これまでのところ、当社の業績に大きな変調は見受けられません。今後、感染症の影響が長期化した場合は、収益が減少する可能性がありますが、そのような状況下においても、当社は生産性の向上とコストダウン等の対策を実施し、収益減少を最小限に抑えるよう努めてまいります。
なお、今後の解決すべき主たる重点課題及び今後の方針等につきましては、「第2 事業の状況 1 経営方針、経営環境及び対処すべき課題等」の項目をご参照下さい。
(6)重要な会計上の見積り及び当該見積りに用いた仮定
当社の財務諸表は、わが国において一般に公正妥当と認められている会計基準に基づき作成しております。この財務諸表の作成に当たりましては、引当金の計上など一部に将来の合理的な見積りが求められているものもあります。これらの見積りは当社における過去の実績・現状・将来の計画を考慮し、合理的と考えられる事項に基づき判断しておりますが、実際の結果は、これらの見積りと異なる場合があります。なお、重要な会計方針は、「第5 経理の状況 1 財務諸表等 (1)財務諸表 重要な会計方針」に記載のとおりであります。

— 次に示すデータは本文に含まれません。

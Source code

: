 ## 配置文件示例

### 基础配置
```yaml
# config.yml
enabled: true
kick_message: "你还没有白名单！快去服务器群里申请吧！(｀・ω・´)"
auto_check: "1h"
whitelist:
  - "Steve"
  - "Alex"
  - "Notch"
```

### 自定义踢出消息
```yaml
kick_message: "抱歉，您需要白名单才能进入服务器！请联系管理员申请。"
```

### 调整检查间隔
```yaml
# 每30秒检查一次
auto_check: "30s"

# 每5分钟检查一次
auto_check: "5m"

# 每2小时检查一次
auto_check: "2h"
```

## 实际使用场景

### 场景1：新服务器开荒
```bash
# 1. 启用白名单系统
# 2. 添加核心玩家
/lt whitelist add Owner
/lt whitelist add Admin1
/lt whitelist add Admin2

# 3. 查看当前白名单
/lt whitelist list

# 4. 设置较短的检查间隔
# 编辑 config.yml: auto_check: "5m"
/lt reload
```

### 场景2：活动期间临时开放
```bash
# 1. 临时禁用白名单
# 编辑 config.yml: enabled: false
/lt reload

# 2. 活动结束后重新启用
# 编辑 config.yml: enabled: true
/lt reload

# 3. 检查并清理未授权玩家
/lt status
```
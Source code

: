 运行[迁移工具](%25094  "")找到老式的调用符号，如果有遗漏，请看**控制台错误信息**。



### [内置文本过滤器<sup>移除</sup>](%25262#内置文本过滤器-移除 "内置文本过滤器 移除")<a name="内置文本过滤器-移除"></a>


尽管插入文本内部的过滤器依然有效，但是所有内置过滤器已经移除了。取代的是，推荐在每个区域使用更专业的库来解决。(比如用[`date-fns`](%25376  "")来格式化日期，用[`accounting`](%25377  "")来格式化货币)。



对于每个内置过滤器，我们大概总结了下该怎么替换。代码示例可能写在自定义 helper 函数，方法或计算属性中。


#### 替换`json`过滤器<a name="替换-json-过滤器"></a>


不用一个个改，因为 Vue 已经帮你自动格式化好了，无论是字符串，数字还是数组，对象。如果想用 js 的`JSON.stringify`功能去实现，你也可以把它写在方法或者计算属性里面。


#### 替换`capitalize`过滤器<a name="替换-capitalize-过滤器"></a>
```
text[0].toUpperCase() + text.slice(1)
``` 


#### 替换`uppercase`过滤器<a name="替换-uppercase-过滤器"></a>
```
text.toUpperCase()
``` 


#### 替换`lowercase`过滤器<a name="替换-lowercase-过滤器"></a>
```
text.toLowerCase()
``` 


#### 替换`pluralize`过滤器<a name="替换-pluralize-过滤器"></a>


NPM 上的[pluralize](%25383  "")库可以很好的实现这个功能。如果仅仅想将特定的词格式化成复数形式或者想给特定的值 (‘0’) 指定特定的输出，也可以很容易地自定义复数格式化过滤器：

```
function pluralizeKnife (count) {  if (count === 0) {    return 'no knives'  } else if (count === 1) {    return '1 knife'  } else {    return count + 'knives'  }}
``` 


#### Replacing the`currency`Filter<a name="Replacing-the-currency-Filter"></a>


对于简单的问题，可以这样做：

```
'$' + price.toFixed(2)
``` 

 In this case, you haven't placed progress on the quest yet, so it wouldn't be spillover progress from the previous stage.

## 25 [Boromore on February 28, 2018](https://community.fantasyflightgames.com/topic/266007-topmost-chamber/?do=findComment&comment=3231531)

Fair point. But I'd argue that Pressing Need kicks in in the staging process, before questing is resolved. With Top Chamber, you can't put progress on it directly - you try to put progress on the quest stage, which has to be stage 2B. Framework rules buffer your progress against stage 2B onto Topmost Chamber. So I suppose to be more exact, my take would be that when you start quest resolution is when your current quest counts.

また、新型コロナウイルス感染症の影響については、「第5 経理の状況 1財務諸表等 注記事項追加情報」に記載のとおりであります。
(繰延税金資産)
当社は、繰延税金資産について、将来の利益計画に基づいて課税所得を見積り、回収可能性があると判断した将来減算一時差異について計上しております。繰延税金資産の回収可能性は将来の課税所得の見積りに依存するため、その見積りの前提とした条件や仮定に変更が生じ減少した場合、繰延税金資産が減額され税金費用が計上される可能性があります。
(固定資産の減損処理)
当社は、固定資産のうち減損の兆候がある資産又は資産グループについて、当該資産又は資産グループから得られる割引前将来キャッシュ・フローの総額が帳簿価額を下回る場合には、帳簿価額を回収可能価額まで減額し、当該減少額を減損損失として計上しております。減損の兆候の把握、減損損失の認識及び測定に当たっては慎重に検討しておりますが、事業計画や市場環境の変化により、その見積り額の前提とした条件や仮定に変更が生じ減少した場合、減損処理が必要となる可能性があります。